Não consigo falar em precipitação, não consigo nem adjetivar, nem utilizar nenhum substantivo. Não tenho é dúvidas que a decisão de assegurar a estabilidade política ao país era uma das opções. Pesados os prós e os contras das várias decisões, entre essa estabilidade política e avançar de imediato para uma dissolução do Parlamento e para eleições antecipadas, creio que para o país e para os portugueses, a ideia de estabilidade é uma ideia que deveria ser preservada e portanto estaríamos hoje a ter esta conversa, não sobre eleições antecipadas, não sobre possíveis nomes que vão ocupar o cargo A ou o cargo B, mas a discutir aquilo que interessa verdadeiramente aos portugueses, que é o trajeto que temos feito e as condições que teremos para 2024.
DEFESA DA HONRA
Aquilo que aconteceu à volta de António Costa com Vítor Escária e Diogo Lacerda Machado não era motivo suficiente para o primeiro-ministro pedir a demissão?
Respeito inteiramente a decisão que foi tomada por António Costa. É uma decisão também pessoal, que tomou entendendo as condições e ponderando as condições em que as questões foram colocadas de maneira, como digo, talvez precipitada por parte de quem desencadeou estes acontecimentos. Preferia que estivéssemos num outro quadro, mas foi uma decisão que cabe-nos respeitar e todos compreendemos. Ainda assim, também sabemos que teria sido preferível que as coisas tivessem acontecido de outra maneira, não no que diz respeito à decisão do primeiro-ministro, mas a respeito do modo como as coisas foram colocadas na opinião pública, que convoca uma reflexão sobre o modo como a justiça opera e se relaciona com os poderes políticos.
Mas teria existido maneira de preservar a autoridade do primeiro-ministro sem uma demissão?
À luz do que sabemos hoje, dificilmente essa não seria a situação. O que se foi sabendo dos desenvolvimentos que existiram fizeram com que em três ou quatro dias aquilo que foi colocado de uma certa maneira na opinião pública e na comunicação social se tivesse esboroado significativamente, em particular no que diz respeito à figura do primeiro-ministro. Penso que todos os portugueses reconhecem que, independentemente das diferenças políticas, têm tido desde 2015 um trajeto de seriedade, de reformas, de trabalho, com resultados e com uma estratégia que funcionou e que tem resultado para o país e é sobretudo por isso que os atores políticos e em particular quem lidera os destinos do país deve ser avaliado.
INTERPELAÇÃO À MESA
Nos corredores do Parlamento e nos sofás que existem por estes corredores, com quem é que costuma trocar impressões ou ter conversas entre os trabalhos parlamentares?

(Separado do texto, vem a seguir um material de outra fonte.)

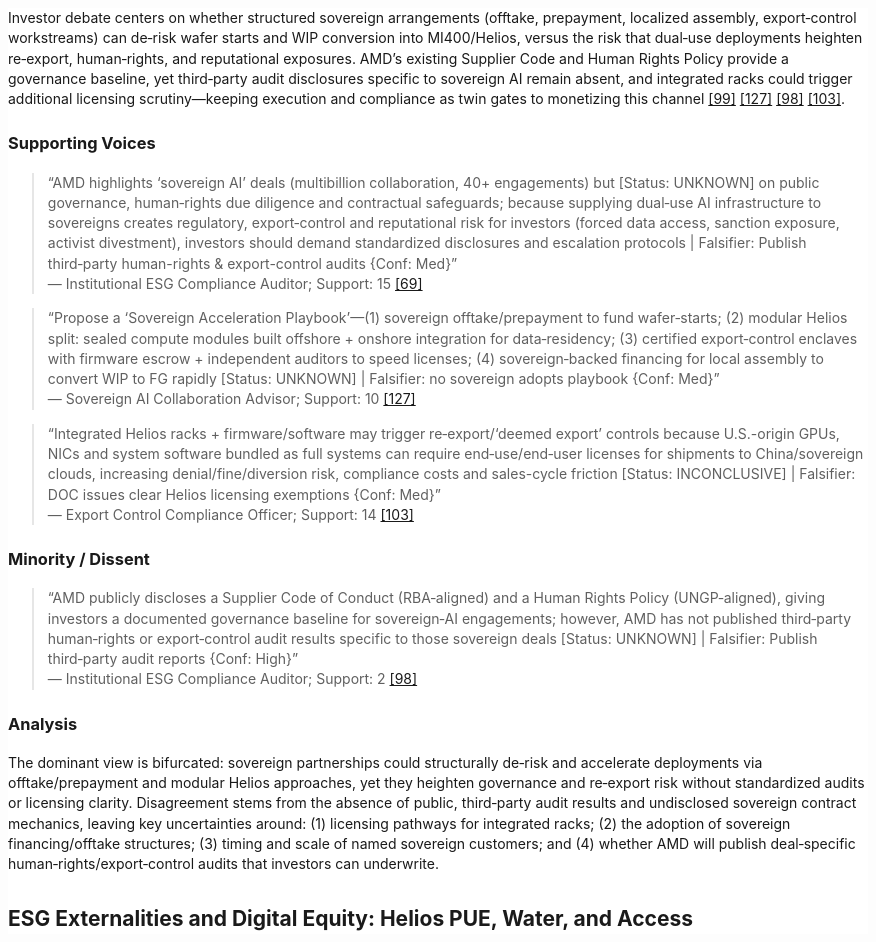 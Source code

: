 Investor debate centers on whether structured sovereign arrangements (offtake, prepayment, localized assembly, export‑control workstreams) can de‑risk wafer starts and WIP conversion into MI400/Helios, versus the risk that dual‑use deployments heighten re‑export, human‑rights, and reputational exposures. AMD’s existing Supplier Code and Human Rights Policy provide a governance baseline, yet third‑party audit disclosures specific to sovereign AI remain absent, and integrated racks could trigger additional licensing scrutiny—keeping execution and compliance as twin gates to monetizing this channel [[99]](#post-99) [[127]](#post-127) [[98]](#post-98) [[103]](#post-103).

### Supporting Voices

> “AMD highlights ‘sovereign AI’ deals (multibillion collaboration, 40+ engagements) but [Status: UNKNOWN] on public governance, human‑rights due diligence and contractual safeguards; because supplying dual‑use AI infrastructure to sovereigns creates regulatory, export‑control and reputational risk for investors (forced data access, sanction exposure, activist divestment), investors should demand standardized disclosures and escalation protocols | Falsifier: Publish third‑party human-rights & export-control audits {Conf: Med}”  
— Institutional ESG Compliance Auditor; Support: 15 [[69]](#post-69)

> “Propose a ‘Sovereign Acceleration Playbook’—(1) sovereign offtake/prepayment to fund wafer‑starts; (2) modular Helios split: sealed compute modules built offshore + onshore integration for data‑residency; (3) certified export‑control enclaves with firmware escrow + independent auditors to speed licenses; (4) sovereign‑backed financing for local assembly to convert WIP to FG rapidly [Status: UNKNOWN] | Falsifier: no sovereign adopts playbook {Conf: Med}”  
— Sovereign AI Collaboration Advisor; Support: 10 [[127]](#post-127)

> “Integrated Helios racks + firmware/software may trigger re‑export/‘deemed export’ controls because U.S.-origin GPUs, NICs and system software bundled as full systems can require end‑use/end‑user licenses for shipments to China/sovereign clouds, increasing denial/fine/diversion risk, compliance costs and sales-cycle friction [Status: INCONCLUSIVE] | Falsifier: DOC issues clear Helios licensing exemptions {Conf: Med}”  
— Export Control Compliance Officer; Support: 14 [[103]](#post-103)

### Minority / Dissent

> “AMD publicly discloses a Supplier Code of Conduct (RBA‑aligned) and a Human Rights Policy (UNGP‑aligned), giving investors a documented governance baseline for sovereign‑AI engagements; however, AMD has not published third‑party human‑rights or export‑control audit results specific to those sovereign deals [Status: UNKNOWN] | Falsifier: Publish third‑party audit reports {Conf: High}”  
— Institutional ESG Compliance Auditor; Support: 2 [[98]](#post-98)

### Analysis
The dominant view is bifurcated: sovereign partnerships could structurally de‑risk and accelerate deployments via offtake/prepayment and modular Helios approaches, yet they heighten governance and re‑export risk without standardized audits or licensing clarity. Disagreement stems from the absence of public, third‑party audit results and undisclosed sovereign contract mechanics, leaving key uncertainties around: (1) licensing pathways for integrated racks; (2) the adoption of sovereign financing/offtake structures; (3) timing and scale of named sovereign customers; and (4) whether AMD will publish deal‑specific human‑rights/export‑control audits that investors can underwrite.

## ESG Externalities and Digital Equity: Helios PUE, Water, and Access
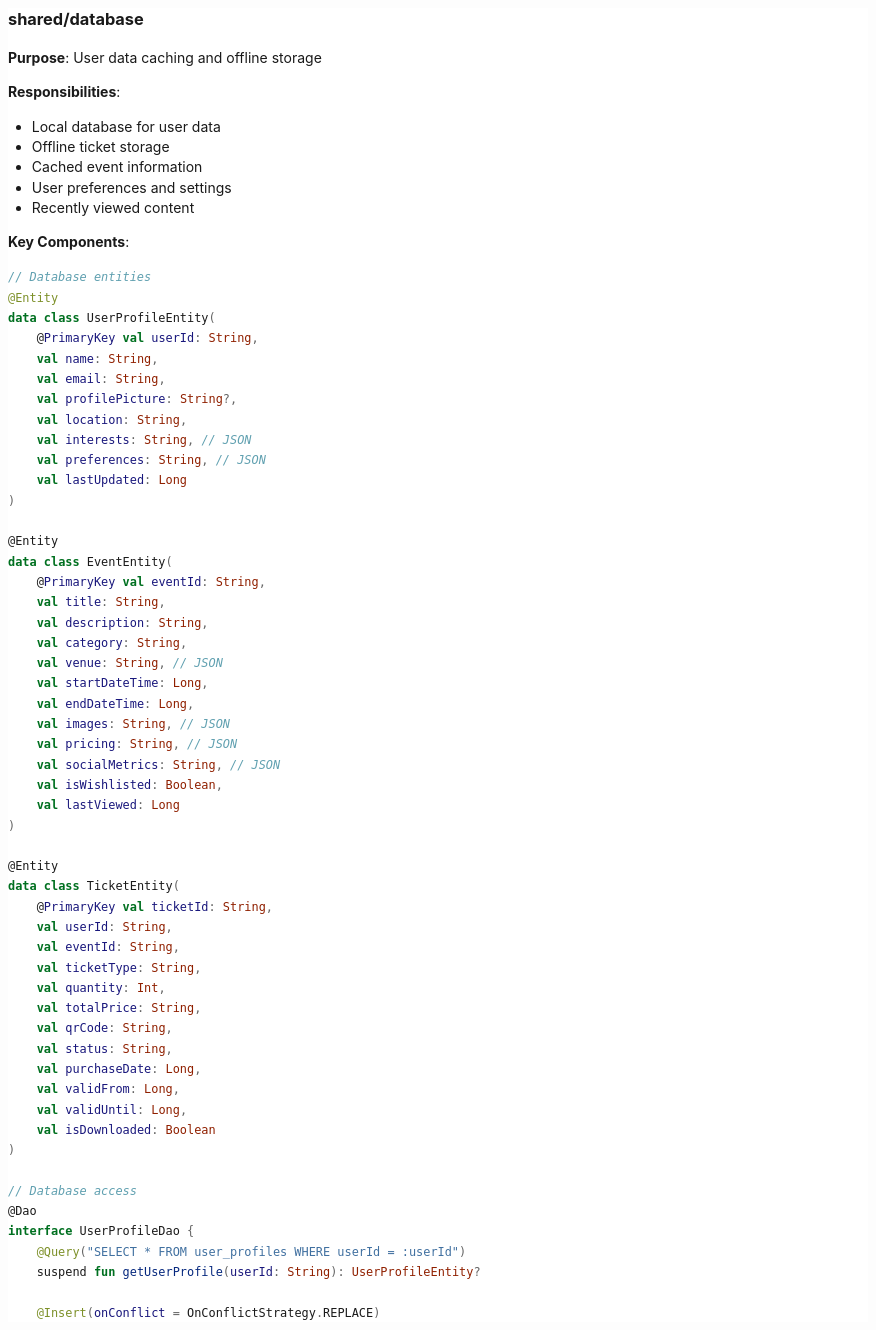 ### shared/database
**Purpose**: User data caching and offline storage

**Responsibilities**:
- Local database for user data
- Offline ticket storage
- Cached event information
- User preferences and settings
- Recently viewed content

**Key Components**:
```kotlin
// Database entities
@Entity
data class UserProfileEntity(
    @PrimaryKey val userId: String,
    val name: String,
    val email: String,
    val profilePicture: String?,
    val location: String,
    val interests: String, // JSON
    val preferences: String, // JSON
    val lastUpdated: Long
)

@Entity
data class EventEntity(
    @PrimaryKey val eventId: String,
    val title: String,
    val description: String,
    val category: String,
    val venue: String, // JSON
    val startDateTime: Long,
    val endDateTime: Long,
    val images: String, // JSON
    val pricing: String, // JSON
    val socialMetrics: String, // JSON
    val isWishlisted: Boolean,
    val lastViewed: Long
)

@Entity
data class TicketEntity(
    @PrimaryKey val ticketId: String,
    val userId: String,
    val eventId: String,
    val ticketType: String,
    val quantity: Int,
    val totalPrice: String,
    val qrCode: String,
    val status: String,
    val purchaseDate: Long,
    val validFrom: Long,
    val validUntil: Long,
    val isDownloaded: Boolean
)

// Database access
@Dao
interface UserProfileDao {
    @Query("SELECT * FROM user_profiles WHERE userId = :userId")
    suspend fun getUserProfile(userId: String): UserProfileEntity?
    
    @Insert(onConflict = OnConflictStrategy.REPLACE)
```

Sobretudo nos corredores, dos sofás confesso que sou pouco utilizador, não quero dizer que seja com isto que trabalho mais ou menos do que ninguém, quer dizer que simplesmente é mesmo pouco habitual estar sentado ali nos sofás dos corredores. Nos corredores, falo com muita gente, sobretudo com colegas da bancada, que felizmente é numerosa, plural, com pessoas com experiências muito diferentes, de todo o país e portanto é sempre muito revigorante ter trocas de impressão com os deputados, não só do PS, mas sobretudo do PS, como é normal.
E quando quer ter uma conversa mais resguardada aqui no Palácio de São Bento, tem algum sítio que escolhe para não ser ouvido?
O Parlamento tem uma característica, que é muito interessante para quem já cá está e um pouco desafiante para quem não conhece tão bem, é que que há muitos espaços e os próprios corredores, alguns são mais movimentados, mas há outros que são menos movimentados. Entre os corredores com menor tráfego de deputados e de outros intervenientes ou o gabinete, enfim, há sempre algum espaço onde possamos conversar com mais reserva.